Wann die EMA grünes Licht geben wird, ließ Kyriakides offen. Sie wolle nicht spekulieren, sagte sie, aber Europa werde nicht später als andere versorgt.

Dahinter steht die Sorge, dass der US-Konzern Pfizer die USA bevorzugt behandeln könnte. Pfizer und Biontech wollen dort in der kommenden Woche eine beschleunigte Genehmigung für die Zulassung beantragen.

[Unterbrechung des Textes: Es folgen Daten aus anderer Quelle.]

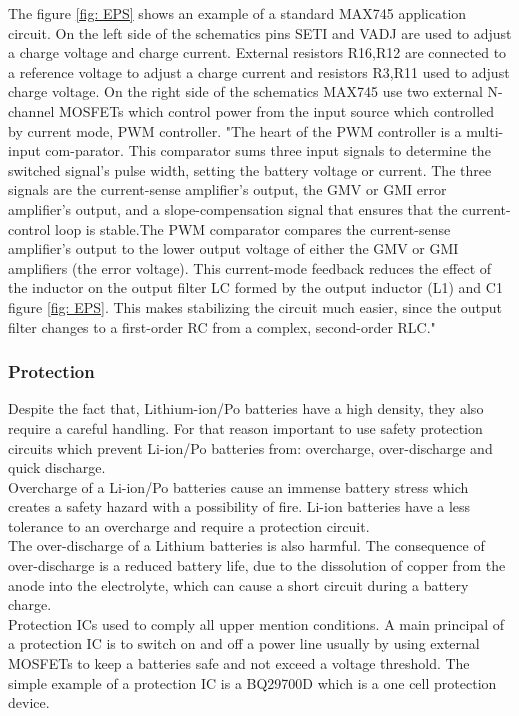 The figure \ref{fig: EPS} shows an example of a standard MAX745 application circuit. On the left side of the schematics pins SETI and VADJ are used to adjust a charge voltage and charge current. External resistors R16,R12 are connected to a reference voltage to adjust a charge current and resistors R3,R11  used to adjust charge voltage. On the right side of the schematics MAX745 use two external N-channel MOSFETs which control power from the input source which controlled by current mode, PWM controller. \cite{15}"The  heart  of  the  PWM  controller  is  a  multi-input  com-parator.  This  comparator  sums  three  input  signals  to  determine  the  switched  signal’s  pulse  width,  setting  the  battery  voltage  or  current.  The  three  signals  are  the  current-sense  amplifier’s  output,  the  GMV  or  GMI  error  amplifier’s  output,  and  a  slope-compensation  signal  that  ensures that the current-control loop is stable.The   PWM   comparator   compares   the   current-sense   amplifier’s output to the lower output voltage of either the GMV  or  GMI  amplifiers  (the  error  voltage).  This  current-mode feedback reduces the effect of the inductor on the output filter LC formed by the output inductor (L1) and C1 figure \ref{fig: EPS}. This makes stabilizing the circuit much easier, since the output filter changes to a first-order RC from a complex, second-order RLC."

\subsubsection{Protection}

Despite the fact that, Lithium-ion/Po batteries have a high density, they also require a careful handling. For that reason important to use safety protection circuits which prevent Li-ion/Po batteries from: overcharge, over-discharge and quick discharge.\\
\cite{16} Overcharge of a Li-ion/Po batteries cause an immense battery stress which creates a safety hazard with a possibility of fire. Li-ion batteries have a less tolerance to an overcharge and require a protection circuit.\\
The over-discharge of a Lithium batteries is also harmful. The consequence of over-discharge is a reduced battery life, due to the dissolution of copper from the anode into the electrolyte, which can cause a short circuit during a battery charge.\\
Protection ICs used to comply all upper mention conditions. A main principal of a protection IC is to switch on and off a power line usually by using external MOSFETs to keep a batteries safe and not exceed a voltage threshold. The simple example of a protection IC is a BQ29700D which is a one cell protection device.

Das Gezerre um Pfizer/Biontech zeigt, wie schwer sich die EU in der Gesundheitspolitik tut. Bisher liegt die Zuständigkeit bei den 27 Mitgliedstaaten, Brüssel kommt nur eine koordinierende Rolle zu.

Doch auch die Staaten wissen sich kaum zu helfen, wie das Chaos bei der ersten Corona-Welle im Frühjahr gezeigt hat. Damals haben sich die EU-Länder sogar gegenseitig Schutzausrüstung streitig gemacht.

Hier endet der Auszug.